Hong Kong police placed a dragnet around the financial hub’s legislature on Wednesday and fired pepper-ball rounds in the commercial district as they tried to stamp out protests against a bill banning insults to China’s national anthem.
The latest unrest comes days after China announced separate plans to impose a sweeping national security law on Hong Kong following last year’s huge and often violent pro-democracy rallies.
Wednesday’s protests were sparked by a planned afternoon debate among lawmakers to criminalize insults to the national anthem with up to three years in jail, the latest measure activists say is eroding freedoms in the city. Police surrounded the legislature with water-filled barriers and fanned out across the city to conduct widespread stop-and-search operations in a bid to deter mass gatherings. A few hundred protesters held brief lunchtime rallies in Causeway Bay and Central districts, the latter broken up by officers firing crowd-control rounds filled with a pepper-based irritant.

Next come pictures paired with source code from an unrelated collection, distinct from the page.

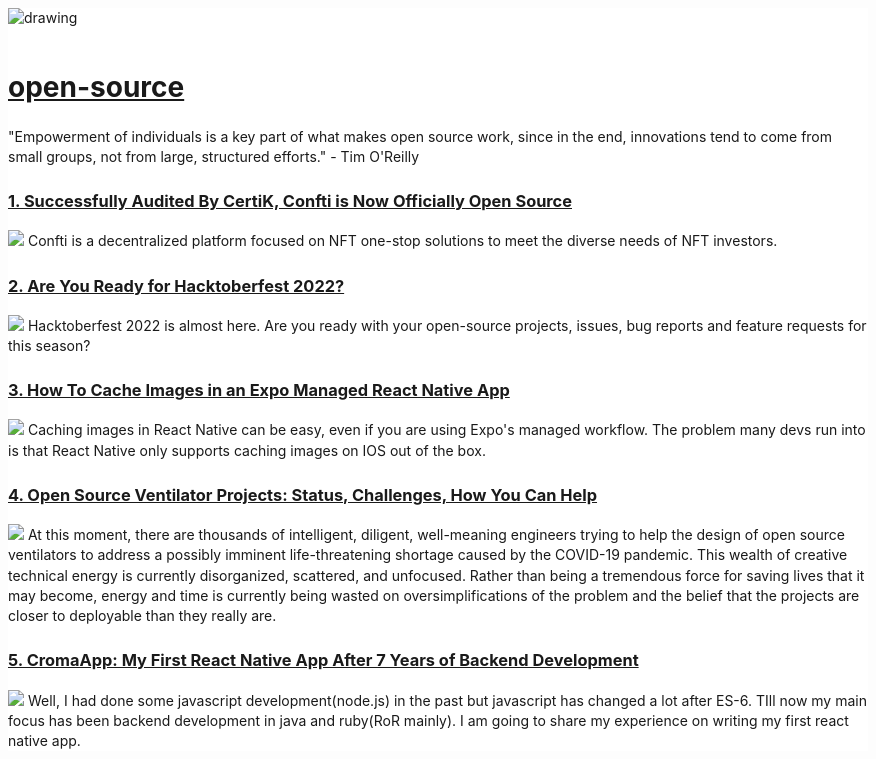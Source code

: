 <img src="https://hackernoon.com/banner-image.png" alt="drawing" width="1012"/>

# [open-source](https://hackernoon.com/tagged/open-source)
"Empowerment of individuals is a key part of what makes open source work, since in the end, innovations tend to come from small groups, not from large, structured efforts." - Tim O'Reilly

### [1. Successfully Audited By CertiK, Confti is Now Officially Open Source](https://hackernoon.com/successfully-audited-by-certik-confti-is-now-officially-open-source)
![](https://cdn.hackernoon.com/images/CRqiZvYJyXTvKKqf3CQ3PC1uB8v2-0692hxx.jpeg)
Confti is a decentralized platform focused on NFT one-stop solutions to meet the diverse needs of NFT investors.

### [2. Are You Ready for Hacktoberfest 2022?](https://hackernoon.com/are-you-ready-for-hacktoberfest-2022)
![](https://cdn.hackernoon.com/images/VtoJ3xJJ7EOwWbJEq11aca6nNNh1-0e93p0l.jpeg)
Hacktoberfest 2022 is almost here. Are you ready with your open-source projects, issues, bug reports and feature requests for this season? 

### [3. How To Cache Images in an Expo Managed React Native App ](https://hackernoon.com/how-to-cache-images-in-an-expo-managed-react-native-app-5q9m3z6s)
![](https://cdn.hackernoon.com/drafts/8b4j3yau.png)
Caching images in React Native can be easy, even if you are using Expo's managed workflow. The problem many devs run into is that React Native only supports caching images on IOS out of the box.

### [4. Open Source Ventilator Projects: Status, Challenges, How You Can Help  ](https://hackernoon.com/open-source-ventilator-projects-status-challenges-how-you-can-help-j3sw3wy1)
![](https://cdn.hackernoon.com/images/81ca3yc4.jpg)
At this moment, there are thousands of intelligent, diligent, well-meaning engineers trying to help the design of open source ventilators to address a possibly imminent life-threatening shortage caused by the COVID-19 pandemic. This wealth of creative technical energy is currently disorganized, scattered, and unfocused. Rather than being a tremendous force for saving lives that it may become, energy and time is currently being wasted on oversimplifications of the problem and the belief that the projects are closer to deployable than they really are.

### [5. CromaApp: My First React Native App After 7 Years of Backend Development](https://hackernoon.com/cromaapp-my-first-react-native-app-after-7-years-of-backend-development-f5393y77)
![](https://cdn.hackernoon.com/images/5a2i3yyk.jpg)
Well, I had done some javascript development(node.js) in the past but javascript has changed a lot after ES-6. TIll now my main focus has been backend development in java and ruby(RoR mainly). I am going to share my experience on writing my first react native app.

Gatherings of more than eight people in public are currently banned in Hong Kong under emergency anti-coronavirus measures, although the city has halted its outbreak. Under the “one-country, two-systems” model agreed before the city’s return from Britain to China, Hong Kong is supposed to be guaranteed certain liberties until 2047 that are denied to those on the mainland. The deal fueled the city’s rise as a world-class financial hub and gave Chinese companies a crucial channel to raise capital. But in recent years political unrest has swept through the city, something Beijing’s communist rulers are determined to end.